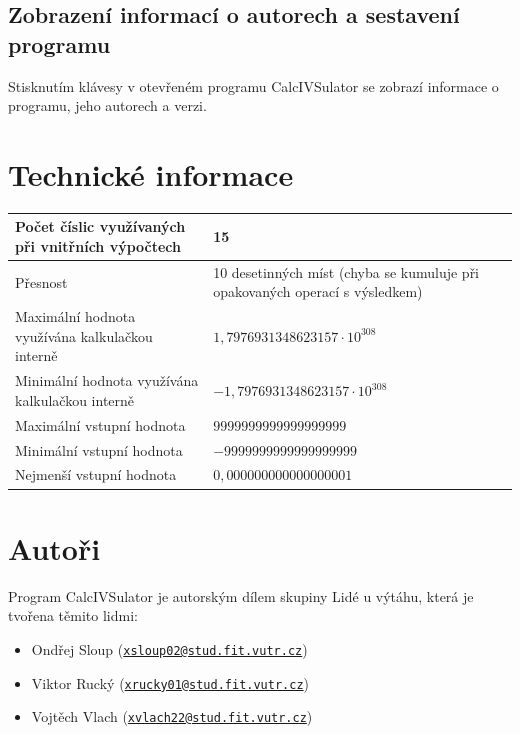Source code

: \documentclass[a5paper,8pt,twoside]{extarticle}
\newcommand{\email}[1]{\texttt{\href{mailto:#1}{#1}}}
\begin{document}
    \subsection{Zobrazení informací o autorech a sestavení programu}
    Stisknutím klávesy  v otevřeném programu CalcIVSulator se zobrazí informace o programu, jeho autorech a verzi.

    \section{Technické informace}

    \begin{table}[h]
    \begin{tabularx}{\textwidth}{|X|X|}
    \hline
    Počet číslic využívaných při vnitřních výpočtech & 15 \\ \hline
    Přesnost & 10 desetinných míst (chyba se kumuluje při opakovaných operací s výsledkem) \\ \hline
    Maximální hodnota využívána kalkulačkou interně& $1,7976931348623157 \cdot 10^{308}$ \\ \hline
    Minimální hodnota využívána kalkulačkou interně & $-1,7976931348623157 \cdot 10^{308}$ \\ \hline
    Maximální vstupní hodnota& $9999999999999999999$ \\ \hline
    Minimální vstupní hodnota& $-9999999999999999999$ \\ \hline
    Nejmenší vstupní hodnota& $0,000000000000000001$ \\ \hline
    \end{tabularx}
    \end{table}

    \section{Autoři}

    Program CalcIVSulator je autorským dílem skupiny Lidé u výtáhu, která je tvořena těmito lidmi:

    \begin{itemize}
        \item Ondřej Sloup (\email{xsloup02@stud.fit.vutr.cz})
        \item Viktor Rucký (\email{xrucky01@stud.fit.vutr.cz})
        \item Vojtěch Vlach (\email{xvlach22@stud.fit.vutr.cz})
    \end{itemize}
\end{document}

About this exercise - In the records above, locate every line with the string "hodnota" and copy it.

Solution below -
    Maximální hodnota využívána kalkulačkou interně& $1,7976931348623157 \cdot 10^{308}$ \\ \hline
    Minimální hodnota využívána kalkulačkou interně & $-1,7976931348623157 \cdot 10^{308}$ \\ \hline
    Maximální vstupní hodnota& $9999999999999999999$ \\ \hline
    Minimální vstupní hodnota& $-9999999999999999999$ \\ \hline
    Nejmenší vstupní hodnota& $0,000000000000000001$ \\ \hline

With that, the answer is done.